Its founder and designer, Carly Mark, had decided it was too hard and too expensive to keep making clothes and trying to build a business in this city, despite being known as “downtown N.Y. gold,” as Highsnobiety called her, and despite developing the sort of culty following that is supposed to be an indicator of success. She is pulling up stakes and moving to London, she told The New York Times last week. She will keep her more lucrative and successful handbag business going from there. But no more runway and no more clothes.

Does it matter?

Practically, probably not. Fashion history is littered with the corpses of once promising brands that never quite worked out (Miguel Adrover, anyone?), so it’s not as if this is a new story. And even though Ms. Mark was nominated for a CFDA award as emerging designer of the year, the clothes were never all that good.

They often fit weirdly or couldn’t really be called clothes, or didn’t seem entirely finished. (She has a fondness for Edie Sedgwick tights and not much else.) They seemed more like works in progress. The material could look sort of flimsy. Ms. Mark was trained as a fine artist, not a designer, and she was essentially learning in real time and in front of the world. But she was getting better.

This season her work actually looked more like real garments than it has in the past, though sometimes only portions of real garments. A big fake fur coat turned out to be a false front; a peplos dress was entirely open on one side, save for a tiny tie at the waist. The hems of some draped jersey skirts and lacy little tops looped back up on themselves to form a veil, creating a sort of portable backdrop. That had potential, as did the holey sweats belted over lace skirts, like a corroded cocktail frock.
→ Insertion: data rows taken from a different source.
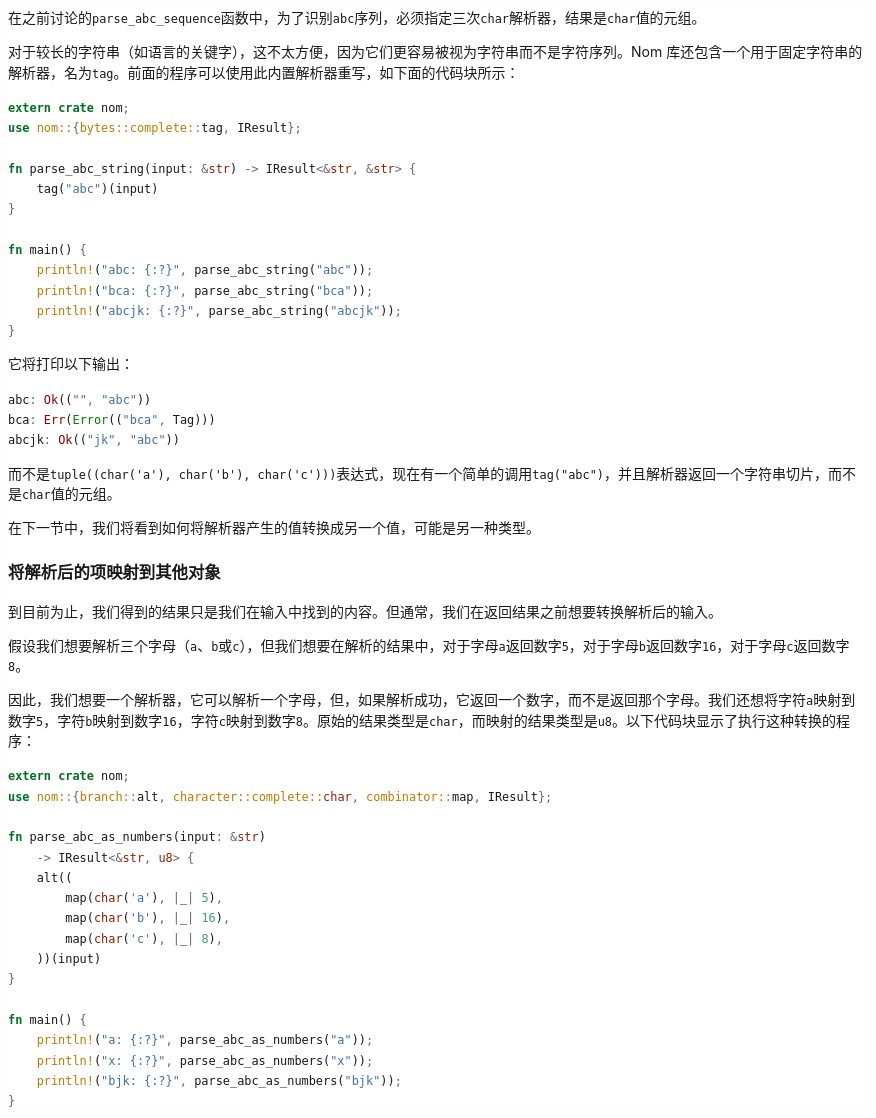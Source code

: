 在之前讨论的`parse_abc_sequence`函数中，为了识别`abc`序列，必须指定三次`char`解析器，结果是`char`值的元组。

对于较长的字符串（如语言的关键字），这不太方便，因为它们更容易被视为字符串而不是字符序列。Nom 库还包含一个用于固定字符串的解析器，名为`tag`。前面的程序可以使用此内置解析器重写，如下面的代码块所示：

```rs
extern crate nom;
use nom::{bytes::complete::tag, IResult};

fn parse_abc_string(input: &str) -> IResult<&str, &str> {
    tag("abc")(input)
}

fn main() {
    println!("abc: {:?}", parse_abc_string("abc"));
    println!("bca: {:?}", parse_abc_string("bca"));
    println!("abcjk: {:?}", parse_abc_string("abcjk"));
}
```

它将打印以下输出：

```rs
abc: Ok(("", "abc"))
bca: Err(Error(("bca", Tag)))
abcjk: Ok(("jk", "abc"))
```

而不是`tuple((char('a'), char('b'), char('c')))`表达式，现在有一个简单的调用`tag("abc")`，并且解析器返回一个字符串切片，而不是`char`值的元组。

在下一节中，我们将看到如何将解析器产生的值转换成另一个值，可能是另一种类型。

### 将解析后的项映射到其他对象

到目前为止，我们得到的结果只是我们在输入中找到的内容。但通常，我们在返回结果之前想要转换解析后的输入。

假设我们想要解析三个字母（`a`、`b`或`c`），但我们想要在解析的结果中，对于字母`a`返回数字`5`，对于字母`b`返回数字`16`，对于字母`c`返回数字`8`。

因此，我们想要一个解析器，它可以解析一个字母，但，如果解析成功，它返回一个数字，而不是返回那个字母。我们还想将字符`a`映射到数字`5`，字符`b`映射到数字`16`，字符`c`映射到数字`8`。原始的结果类型是`char`，而映射的结果类型是`u8`。以下代码块显示了执行这种转换的程序：

```rs
extern crate nom;
use nom::{branch::alt, character::complete::char, combinator::map, IResult};

fn parse_abc_as_numbers(input: &str)
    -> IResult<&str, u8> {
    alt((
        map(char('a'), |_| 5),
        map(char('b'), |_| 16),
        map(char('c'), |_| 8),
    ))(input)
}

fn main() {
    println!("a: {:?}", parse_abc_as_numbers("a"));
    println!("x: {:?}", parse_abc_as_numbers("x"));
    println!("bjk: {:?}", parse_abc_as_numbers("bjk"));
}
```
But whether or not you could ever imagine wearing these clothes, or buying them (or even liking them), Puppets and Puppets represented a kind of mythic creative optimism — a belief in possibility — that is quintessentially New York.

Which is to say: the idea that you can come to this city and have a big idea and some self-belief and make some wackadoodle stuff and see where it takes you. That you can define your own path and find a community and recognition. No matter how messy.

It’s the Gatsby promise, the fashion version, and it’s particularly potent in this city, where newness as opposed to heritage has its own distinct currency. Especially now, as the big brands that once defined New York style are disappearing and there’s a palpable desire for something next to emerge. But what happens when the somethings next, like Puppets and Puppets, throw in the towel?

Sure, more are waiting in the wings. The promising new names to watch this season include Colleen Allen, a former men’s wear designer whose first woman’s collection was a study in unexpected juxtapositions. (See a tailored riding jacket straight out of “Bridgerton” down to the hook-and-eye closures but rendered in … fleece.) Also, Diotima by Rachel Scott, a young Jamaican designer who manages to make seeming oxymorons — chic crochets, elegant macramés — entirely convincing.

And sure, fashion is a business and you’ve got to make the numbers work. But the thing that powers it forward, that keeps everyone coming back, that is at the heart of its allure, is the sometimes irrational faith in reinvention: of style, identity, career. If we stop believing in that, everyone loses.